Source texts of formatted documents
══════════

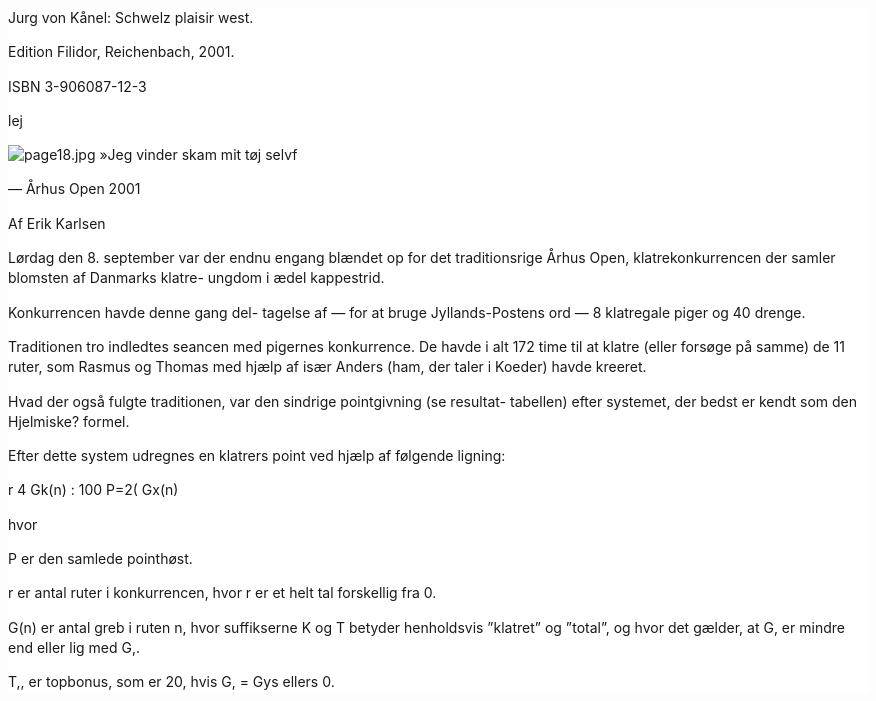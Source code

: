 Jurg von Kånel: Schwelz plaisir west.

Edition Filidor, Reichenbach, 2001.

ISBN 3-906087-12-3

lej





![page18.jpg](/2001/DB-2001-5/page18.jpg)
»Jeg vinder skam mit tøj selvf

— Århus Open 2001

Af Erik Karlsen

Lørdag den 8. september var der endnu
engang blændet op for det traditionsrige
Århus Open, klatrekonkurrencen der
samler blomsten af Danmarks klatre-
ungdom i ædel kappestrid.

Konkurrencen havde denne gang del-
tagelse af — for at bruge Jyllands-Postens
ord — 8 klatregale piger og 40 drenge.

Traditionen tro indledtes seancen med
pigernes konkurrence. De havde i alt 172
time til at klatre (eller forsøge på samme)
de 11 ruter, som Rasmus og Thomas med
hjælp af især Anders (ham, der taler i
Koeder) havde kreeret.

Hvad der også fulgte traditionen, var
den sindrige pointgivning (se resultat-
tabellen) efter systemet, der bedst er
kendt som den Hjelmiske? formel.

Efter dette system udregnes en klatrers
point ved hjælp af følgende ligning:

r 4 Gk(n) : 100
P=2( Gx(n)

hvor

P er den samlede pointhøst.

r er antal ruter i konkurrencen, hvor r er et
helt tal forskellig fra 0.

G(n) er antal greb i ruten n, hvor
suffikserne K og T betyder henholdsvis
”klatret” og ”total”, og hvor det gælder,
at G, er mindre end eller lig med G,.

T,, er topbonus, som er 20, hvis G, = Gys
ellers 0.
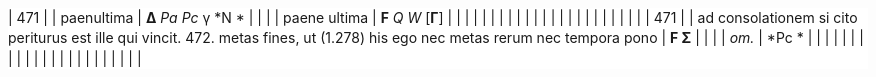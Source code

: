 | 471 |  | paenultima                                                                                                                                                                                                                                               | **Δ** *Pa Pc* γ *N *          |               |                                                              |  | paene ultima                                                                                                                                                                                                                                                                                                                                                               | **F** *Q W* \[**Γ**\]    |                         |                                                                                                                                                |                                                                                                                                                                                                                                                                                                                                                                                   |                       |           |                      |                                                                                                                                                                                                                                                                                                                                                                          |                 |  |                 |                                                                                                                                                                                                                                                                                                                                                                           |       |  |                        |            |        |  |  |           |        |  |  |
| 471 |  | ad consolationem si cito periturus est ille qui vincit. 472. metas fines, ut (1.278) his ego nec metas rerum nec tempora pono                                                                                                                            | **F Σ**                       |               |                                                              |  | *om.*                                                                                                                                                                                                                                                                                                                                                                      | *Pc *                    |                         |                                                                                                                                                |                                                                                                                                                                                                                                                                                                                                                                                   |                       |           |                      |                                                                                                                                                                                                                                                                                                                                                                          |                 |  |                 |                                                                                                                                                                                                                                                                                                                                                                           |       |  |                        |            |        |  |  |           |        |  |  |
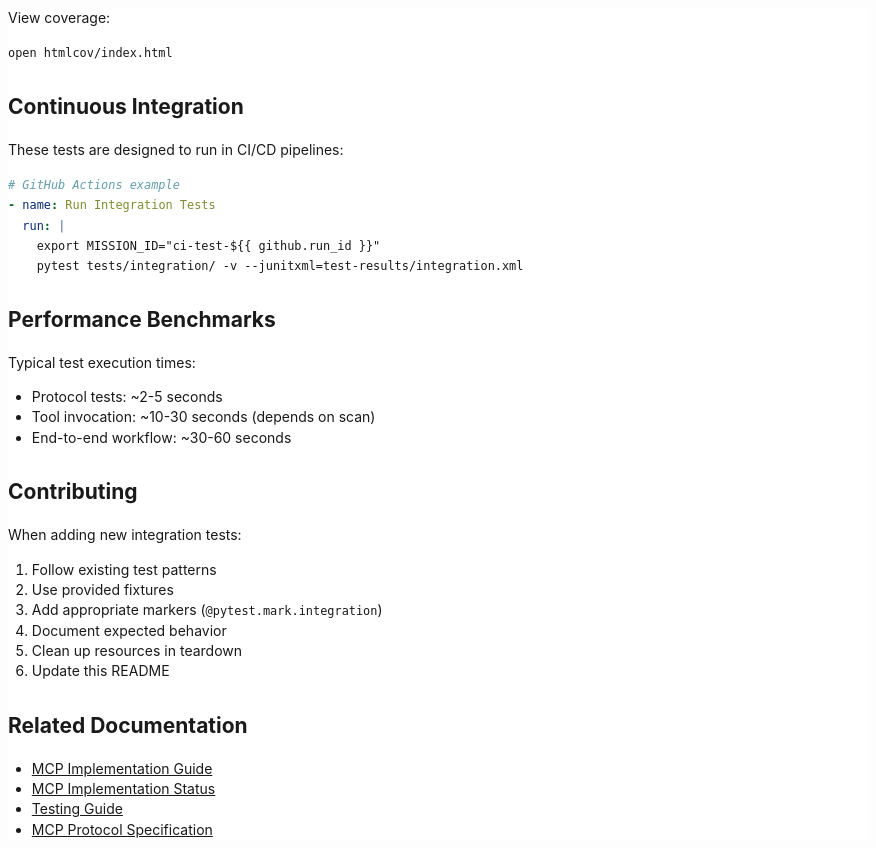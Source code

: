 View coverage:
```bash
open htmlcov/index.html
```

## Continuous Integration

These tests are designed to run in CI/CD pipelines:

```yaml
# GitHub Actions example
- name: Run Integration Tests
  run: |
    export MISSION_ID="ci-test-${{ github.run_id }}"
    pytest tests/integration/ -v --junitxml=test-results/integration.xml
```

## Performance Benchmarks

Typical test execution times:
- Protocol tests: ~2-5 seconds
- Tool invocation: ~10-30 seconds (depends on scan)
- End-to-end workflow: ~30-60 seconds

## Contributing

When adding new integration tests:

1. Follow existing test patterns
2. Use provided fixtures
3. Add appropriate markers (`@pytest.mark.integration`)
4. Document expected behavior
5. Clean up resources in teardown
6. Update this README

## Related Documentation

- [MCP Implementation Guide](../../MCP_IMPLEMENTATION_GUIDE.md)
- [MCP Implementation Status](../../MCP_IMPLEMENTATION_STATUS.md)
- [Testing Guide](../../TESTING.md)
- [MCP Protocol Specification](https://spec.modelcontextprotocol.io/)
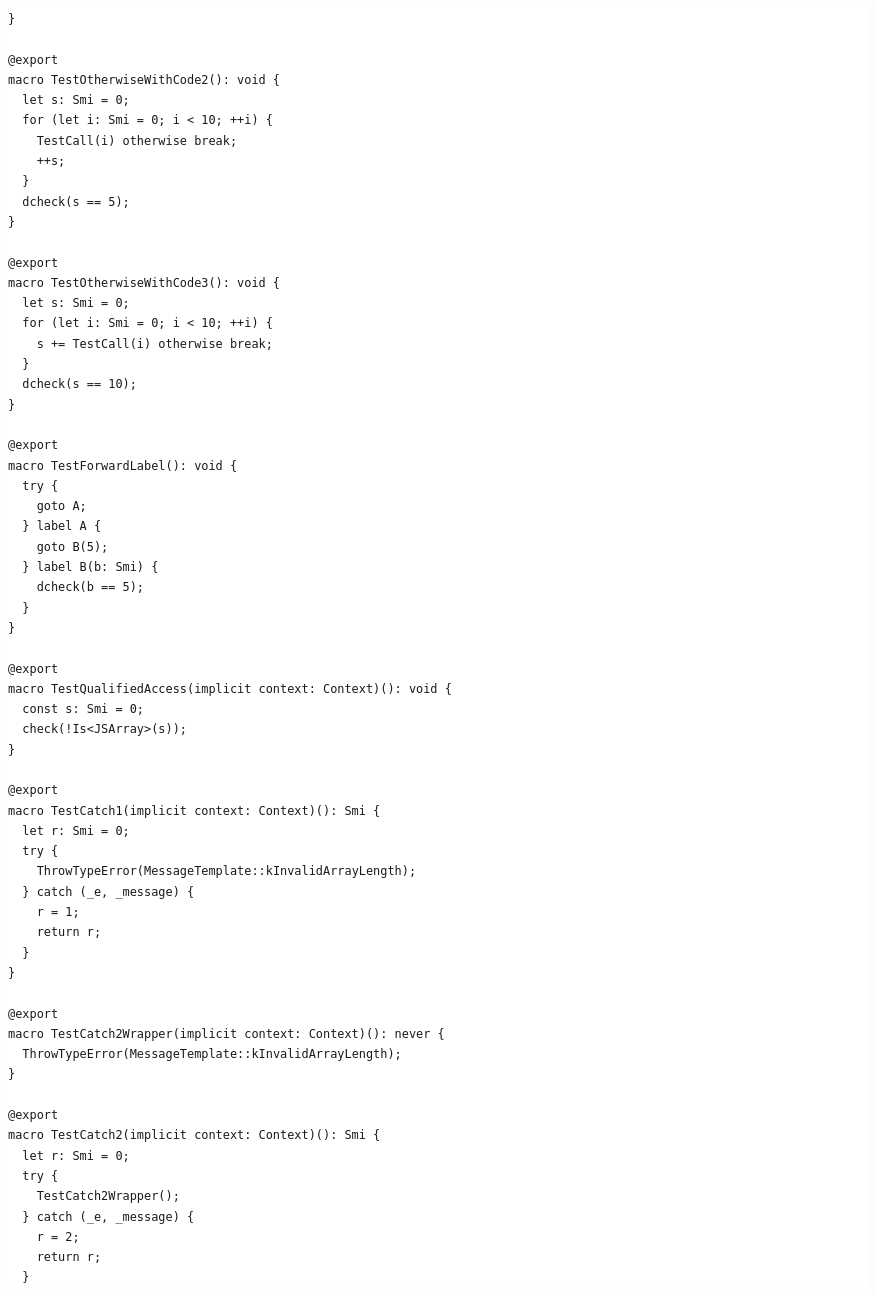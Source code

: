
 ```
}

@export
macro TestOtherwiseWithCode2(): void {
  let s: Smi = 0;
  for (let i: Smi = 0; i < 10; ++i) {
    TestCall(i) otherwise break;
    ++s;
  }
  dcheck(s == 5);
}

@export
macro TestOtherwiseWithCode3(): void {
  let s: Smi = 0;
  for (let i: Smi = 0; i < 10; ++i) {
    s += TestCall(i) otherwise break;
  }
  dcheck(s == 10);
}

@export
macro TestForwardLabel(): void {
  try {
    goto A;
  } label A {
    goto B(5);
  } label B(b: Smi) {
    dcheck(b == 5);
  }
}

@export
macro TestQualifiedAccess(implicit context: Context)(): void {
  const s: Smi = 0;
  check(!Is<JSArray>(s));
}

@export
macro TestCatch1(implicit context: Context)(): Smi {
  let r: Smi = 0;
  try {
    ThrowTypeError(MessageTemplate::kInvalidArrayLength);
  } catch (_e, _message) {
    r = 1;
    return r;
  }
}

@export
macro TestCatch2Wrapper(implicit context: Context)(): never {
  ThrowTypeError(MessageTemplate::kInvalidArrayLength);
}

@export
macro TestCatch2(implicit context: Context)(): Smi {
  let r: Smi = 0;
  try {
    TestCatch2Wrapper();
  } catch (_e, _message) {
    r = 2;
    return r;
  }
```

══════════

Exercise prompt:
The last line of the entries marks the end, and the line with "[MCP Implementation Status](../../MCP_IMPLEMENTATION_STATUS.md)" marks the start. Output exactly those two lines and every line between them, nothing else, with the pictures left out.

Output below:
- [MCP Implementation Status](../../MCP_IMPLEMENTATION_STATUS.md)
- [Testing Guide](../../TESTING.md)
- [MCP Protocol Specification](https://spec.modelcontextprotocol.io/)
Source code

:
 ```
}

@export
macro TestOtherwiseWithCode2(): void {
  let s: Smi = 0;
  for (let i: Smi = 0; i < 10; ++i) {
    TestCall(i) otherwise break;
    ++s;
  }
  dcheck(s == 5);
}

@export
macro TestOtherwiseWithCode3(): void {
  let s: Smi = 0;
  for (let i: Smi = 0; i < 10; ++i) {
    s += TestCall(i) otherwise break;
  }
  dcheck(s == 10);
}

@export
macro TestForwardLabel(): void {
  try {
    goto A;
  } label A {
    goto B(5);
  } label B(b: Smi) {
    dcheck(b == 5);
  }
}

@export
macro TestQualifiedAccess(implicit context: Context)(): void {
  const s: Smi = 0;
  check(!Is<JSArray>(s));
}

@export
macro TestCatch1(implicit context: Context)(): Smi {
  let r: Smi = 0;
  try {
    ThrowTypeError(MessageTemplate::kInvalidArrayLength);
  } catch (_e, _message) {
    r = 1;
    return r;
  }
}

@export
macro TestCatch2Wrapper(implicit context: Context)(): never {
  ThrowTypeError(MessageTemplate::kInvalidArrayLength);
}

@export
macro TestCatch2(implicit context: Context)(): Smi {
  let r: Smi = 0;
  try {
    TestCatch2Wrapper();
  } catch (_e, _message) {
    r = 2;
    return r;
  }
```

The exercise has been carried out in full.